◆ **Exercise directions**
For the records below, print the lines from the line with "View detailed statistics" through the line with "- Choose from 5 color themes" exactly as written; include both end lines and exclude the rest.

◆ **Record excerpts**
▼

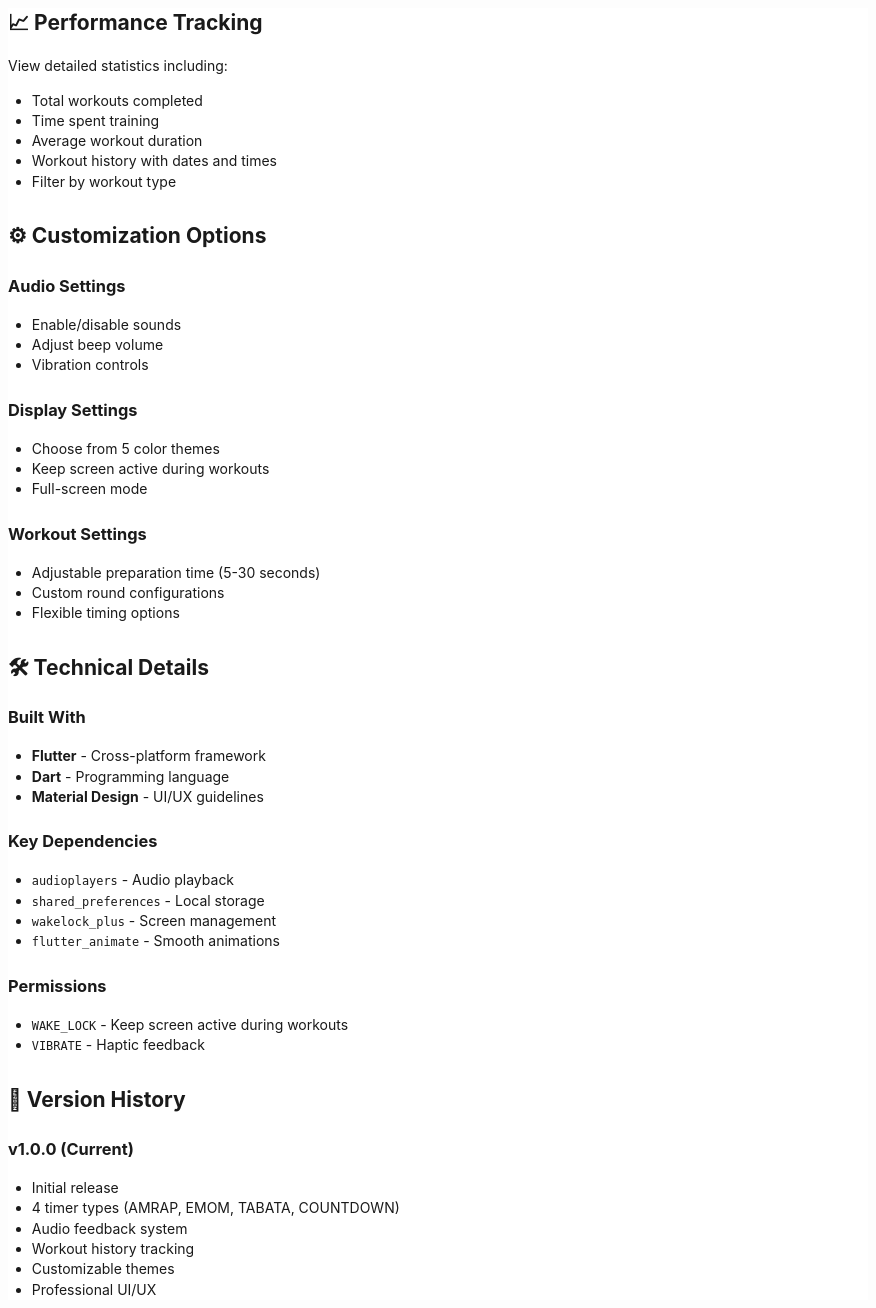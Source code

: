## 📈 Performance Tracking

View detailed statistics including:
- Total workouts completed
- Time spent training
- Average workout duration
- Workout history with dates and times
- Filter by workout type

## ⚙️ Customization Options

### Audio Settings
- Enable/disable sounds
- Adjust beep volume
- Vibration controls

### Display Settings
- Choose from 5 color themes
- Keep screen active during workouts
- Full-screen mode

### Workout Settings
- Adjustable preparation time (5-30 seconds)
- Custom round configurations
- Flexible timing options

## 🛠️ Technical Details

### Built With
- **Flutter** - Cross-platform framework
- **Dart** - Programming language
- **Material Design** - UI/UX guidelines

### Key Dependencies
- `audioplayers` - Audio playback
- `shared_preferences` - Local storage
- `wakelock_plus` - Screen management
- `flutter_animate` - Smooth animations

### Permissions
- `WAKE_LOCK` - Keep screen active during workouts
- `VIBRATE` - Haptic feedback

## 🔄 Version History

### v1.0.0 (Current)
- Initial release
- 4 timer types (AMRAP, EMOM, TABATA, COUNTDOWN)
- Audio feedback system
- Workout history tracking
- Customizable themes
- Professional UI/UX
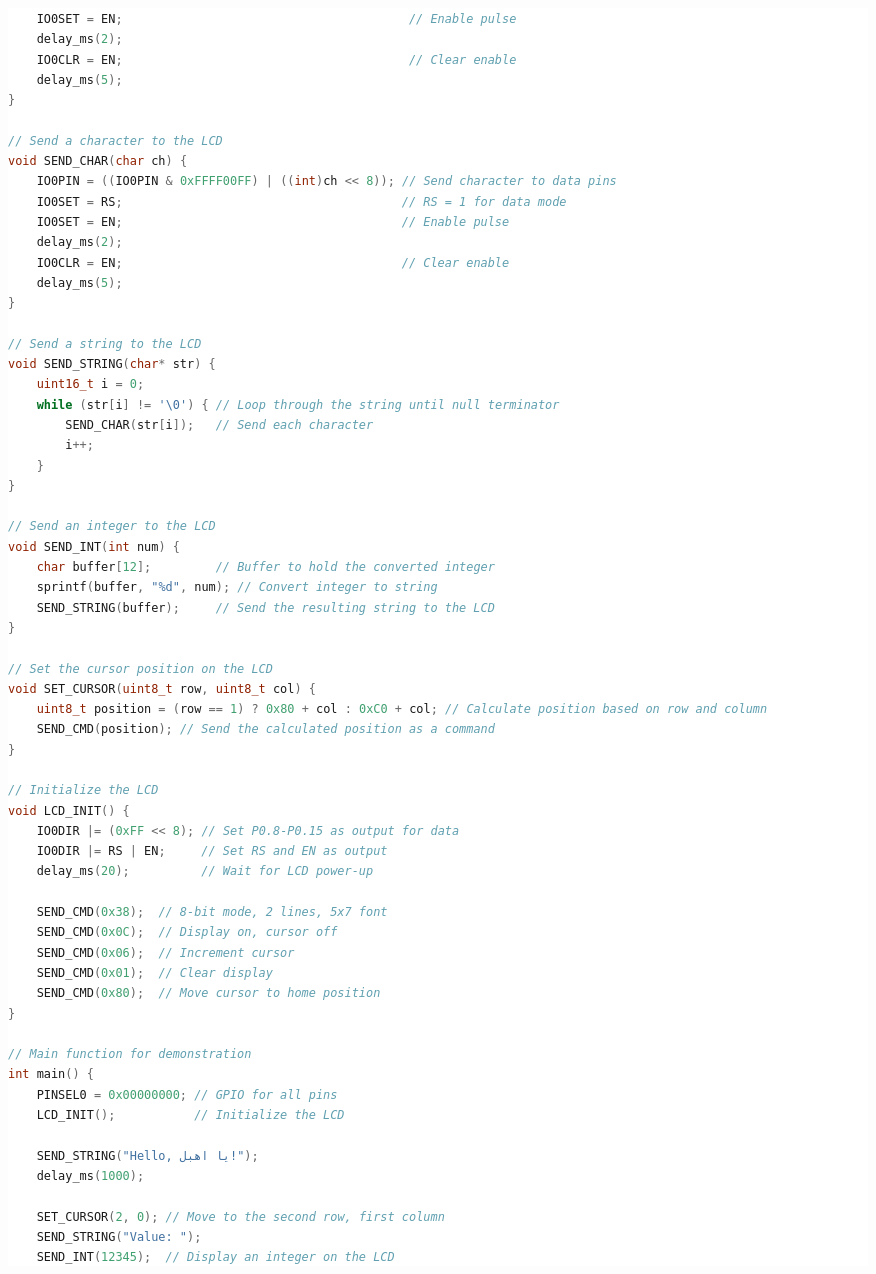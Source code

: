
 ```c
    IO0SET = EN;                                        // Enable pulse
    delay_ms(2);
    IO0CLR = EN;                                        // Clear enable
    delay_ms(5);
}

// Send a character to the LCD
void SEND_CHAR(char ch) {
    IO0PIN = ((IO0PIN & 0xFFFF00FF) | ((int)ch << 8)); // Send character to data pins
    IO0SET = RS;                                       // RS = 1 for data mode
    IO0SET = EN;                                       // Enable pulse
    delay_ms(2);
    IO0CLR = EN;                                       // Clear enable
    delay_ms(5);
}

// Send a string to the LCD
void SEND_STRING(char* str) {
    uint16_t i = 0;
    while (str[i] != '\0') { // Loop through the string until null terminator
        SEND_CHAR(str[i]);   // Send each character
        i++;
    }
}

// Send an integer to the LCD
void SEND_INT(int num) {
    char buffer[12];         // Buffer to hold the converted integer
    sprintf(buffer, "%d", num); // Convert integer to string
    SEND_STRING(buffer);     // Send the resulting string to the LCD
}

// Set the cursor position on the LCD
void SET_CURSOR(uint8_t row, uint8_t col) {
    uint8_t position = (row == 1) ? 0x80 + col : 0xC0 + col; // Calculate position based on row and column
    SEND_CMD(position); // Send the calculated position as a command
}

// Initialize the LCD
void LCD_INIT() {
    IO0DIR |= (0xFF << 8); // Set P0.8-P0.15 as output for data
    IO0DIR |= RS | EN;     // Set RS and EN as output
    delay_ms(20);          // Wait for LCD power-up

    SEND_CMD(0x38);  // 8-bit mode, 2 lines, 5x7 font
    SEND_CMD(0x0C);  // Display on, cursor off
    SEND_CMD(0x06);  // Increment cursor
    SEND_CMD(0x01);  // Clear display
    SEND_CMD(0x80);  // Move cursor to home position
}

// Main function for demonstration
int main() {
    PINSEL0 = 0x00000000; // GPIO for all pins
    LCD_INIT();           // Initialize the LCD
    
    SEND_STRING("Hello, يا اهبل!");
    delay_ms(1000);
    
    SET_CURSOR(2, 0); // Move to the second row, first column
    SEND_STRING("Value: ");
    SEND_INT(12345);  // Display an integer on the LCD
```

▲

◆ **Completed exercise**
View detailed statistics including:
- Total workouts completed
- Time spent training
- Average workout duration
- Workout history with dates and times
- Filter by workout type

## ⚙️ Customization Options

### Audio Settings
- Enable/disable sounds
- Adjust beep volume
- Vibration controls

### Display Settings
- Choose from 5 color themes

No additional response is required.